ENTRIES SUPPLIED:
◇ ◇ ◇ ◇ ◇
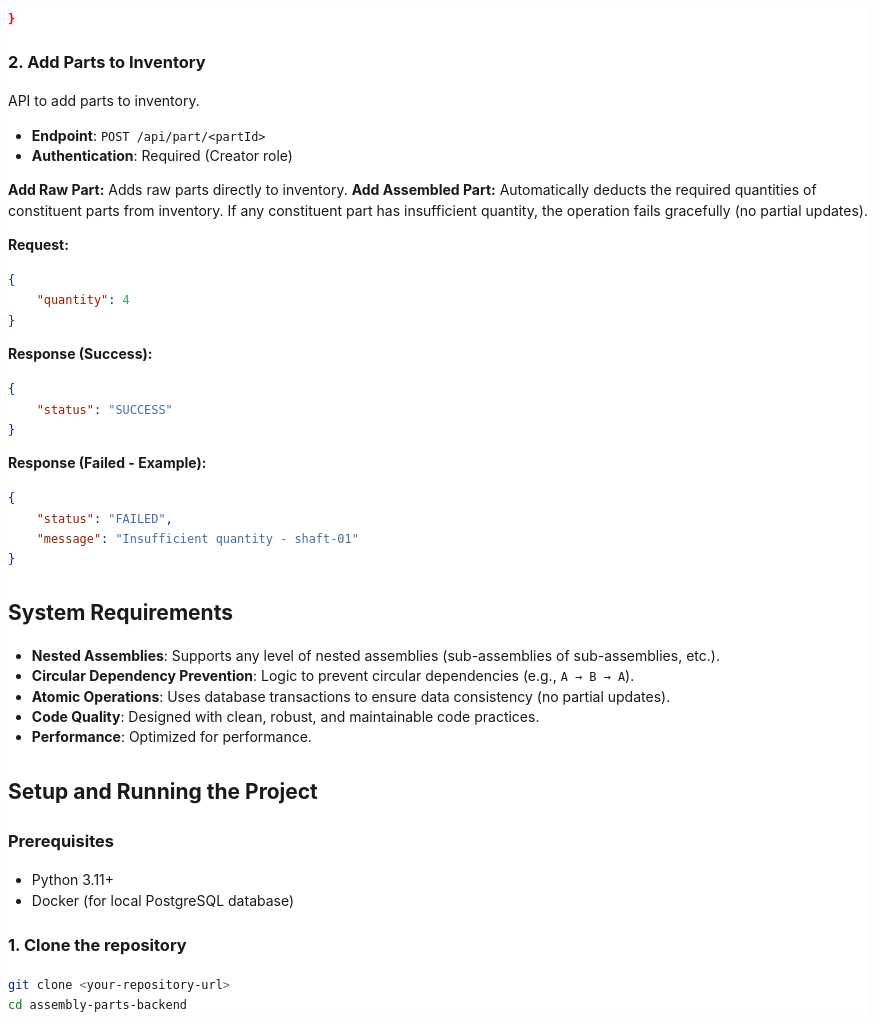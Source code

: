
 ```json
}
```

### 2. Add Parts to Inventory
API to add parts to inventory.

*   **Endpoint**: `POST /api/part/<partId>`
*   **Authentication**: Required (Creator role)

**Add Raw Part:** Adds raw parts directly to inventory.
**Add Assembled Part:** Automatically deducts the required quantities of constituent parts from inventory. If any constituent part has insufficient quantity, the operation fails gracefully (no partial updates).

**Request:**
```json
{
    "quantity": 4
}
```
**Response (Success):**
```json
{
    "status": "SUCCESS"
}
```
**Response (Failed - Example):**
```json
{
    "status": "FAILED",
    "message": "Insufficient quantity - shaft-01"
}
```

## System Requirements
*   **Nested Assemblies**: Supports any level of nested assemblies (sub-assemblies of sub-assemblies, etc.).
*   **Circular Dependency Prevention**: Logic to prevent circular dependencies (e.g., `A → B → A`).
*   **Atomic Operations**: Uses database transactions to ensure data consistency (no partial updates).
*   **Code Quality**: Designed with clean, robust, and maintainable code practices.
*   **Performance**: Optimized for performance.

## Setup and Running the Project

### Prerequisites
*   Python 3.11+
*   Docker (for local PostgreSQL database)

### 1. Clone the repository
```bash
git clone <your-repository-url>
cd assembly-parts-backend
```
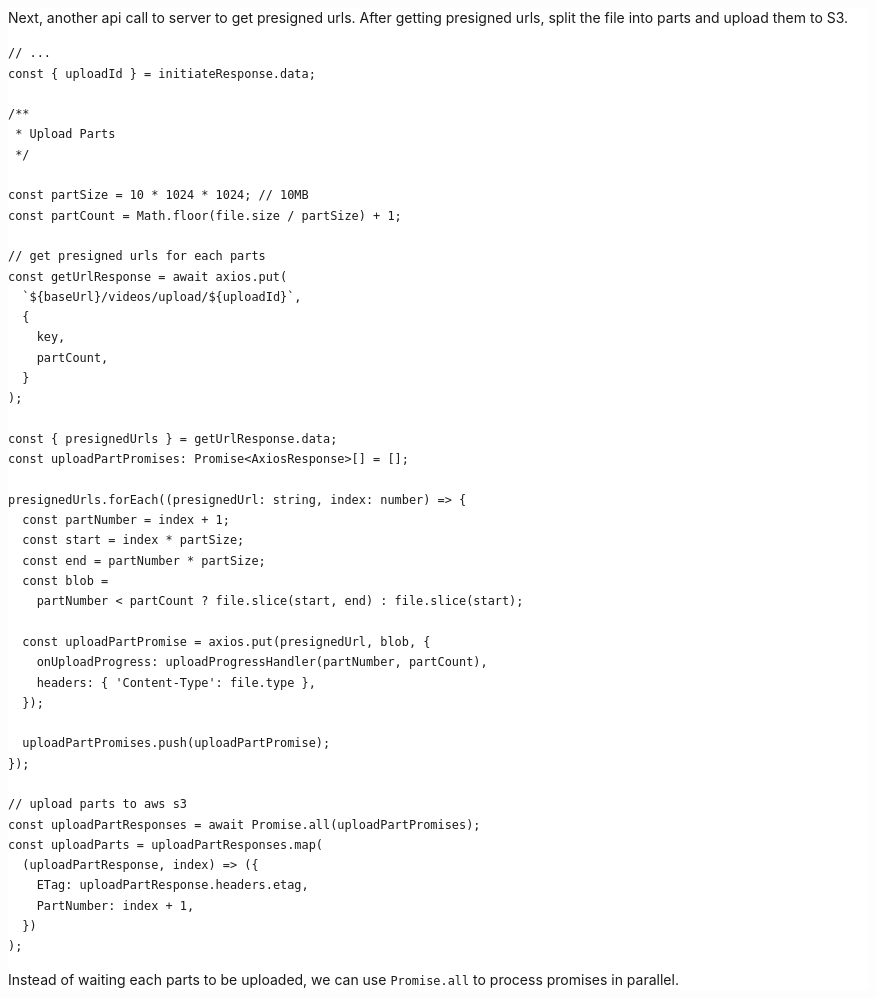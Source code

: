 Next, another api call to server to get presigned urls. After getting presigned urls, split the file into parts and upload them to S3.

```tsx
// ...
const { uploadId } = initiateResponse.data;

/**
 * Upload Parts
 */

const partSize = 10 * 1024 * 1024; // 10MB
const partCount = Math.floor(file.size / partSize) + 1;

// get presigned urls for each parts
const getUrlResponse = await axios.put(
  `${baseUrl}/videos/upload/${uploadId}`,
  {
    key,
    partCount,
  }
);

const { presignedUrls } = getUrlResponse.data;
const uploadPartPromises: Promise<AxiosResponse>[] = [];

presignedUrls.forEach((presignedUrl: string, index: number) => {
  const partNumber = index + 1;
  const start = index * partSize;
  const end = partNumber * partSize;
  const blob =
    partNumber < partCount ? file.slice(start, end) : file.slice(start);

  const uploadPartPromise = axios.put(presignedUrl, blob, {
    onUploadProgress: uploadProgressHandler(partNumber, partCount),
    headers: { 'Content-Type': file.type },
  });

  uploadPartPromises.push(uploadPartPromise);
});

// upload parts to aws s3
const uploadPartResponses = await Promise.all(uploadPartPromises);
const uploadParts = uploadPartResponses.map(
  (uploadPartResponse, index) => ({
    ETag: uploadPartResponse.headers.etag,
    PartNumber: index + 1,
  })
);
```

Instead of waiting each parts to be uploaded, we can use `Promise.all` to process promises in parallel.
◇ ◇ ◇ ◇ ◇
EXERCISE PROMPT: The listing must be returned in full and exactly, apart from its pictures.

RESULT FOR THIS EXERCISE:
Source code

:
 ```json
}
```

### 2. Add Parts to Inventory
API to add parts to inventory.

*   **Endpoint**: `POST /api/part/<partId>`
*   **Authentication**: Required (Creator role)

**Add Raw Part:** Adds raw parts directly to inventory.
**Add Assembled Part:** Automatically deducts the required quantities of constituent parts from inventory. If any constituent part has insufficient quantity, the operation fails gracefully (no partial updates).

**Request:**
```json
{
    "quantity": 4
}
```
**Response (Success):**
```json
{
    "status": "SUCCESS"
}
```
**Response (Failed - Example):**
```json
{
    "status": "FAILED",
    "message": "Insufficient quantity - shaft-01"
}
```

## System Requirements
*   **Nested Assemblies**: Supports any level of nested assemblies (sub-assemblies of sub-assemblies, etc.).
*   **Circular Dependency Prevention**: Logic to prevent circular dependencies (e.g., `A → B → A`).
*   **Atomic Operations**: Uses database transactions to ensure data consistency (no partial updates).
*   **Code Quality**: Designed with clean, robust, and maintainable code practices.
*   **Performance**: Optimized for performance.

## Setup and Running the Project

### Prerequisites
*   Python 3.11+
*   Docker (for local PostgreSQL database)

### 1. Clone the repository
```bash
git clone <your-repository-url>
cd assembly-parts-backend
```
Source code

: Next, another api call to server to get presigned urls. After getting presigned urls, split the file into parts and upload them to S3.

```tsx
// ...
const { uploadId } = initiateResponse.data;

/**
 * Upload Parts
 */

const partSize = 10 * 1024 * 1024; // 10MB
const partCount = Math.floor(file.size / partSize) + 1;

// get presigned urls for each parts
const getUrlResponse = await axios.put(
  `${baseUrl}/videos/upload/${uploadId}`,
  {
    key,
    partCount,
  }
);

const { presignedUrls } = getUrlResponse.data;
const uploadPartPromises: Promise<AxiosResponse>[] = [];

presignedUrls.forEach((presignedUrl: string, index: number) => {
  const partNumber = index + 1;
  const start = index * partSize;
  const end = partNumber * partSize;
  const blob =
    partNumber < partCount ? file.slice(start, end) : file.slice(start);

  const uploadPartPromise = axios.put(presignedUrl, blob, {
    onUploadProgress: uploadProgressHandler(partNumber, partCount),
    headers: { 'Content-Type': file.type },
  });

  uploadPartPromises.push(uploadPartPromise);
});

// upload parts to aws s3
const uploadPartResponses = await Promise.all(uploadPartPromises);
const uploadParts = uploadPartResponses.map(
  (uploadPartResponse, index) => ({
    ETag: uploadPartResponse.headers.etag,
    PartNumber: index + 1,
  })
);
```

Instead of waiting each parts to be uploaded, we can use `Promise.all` to process promises in parallel.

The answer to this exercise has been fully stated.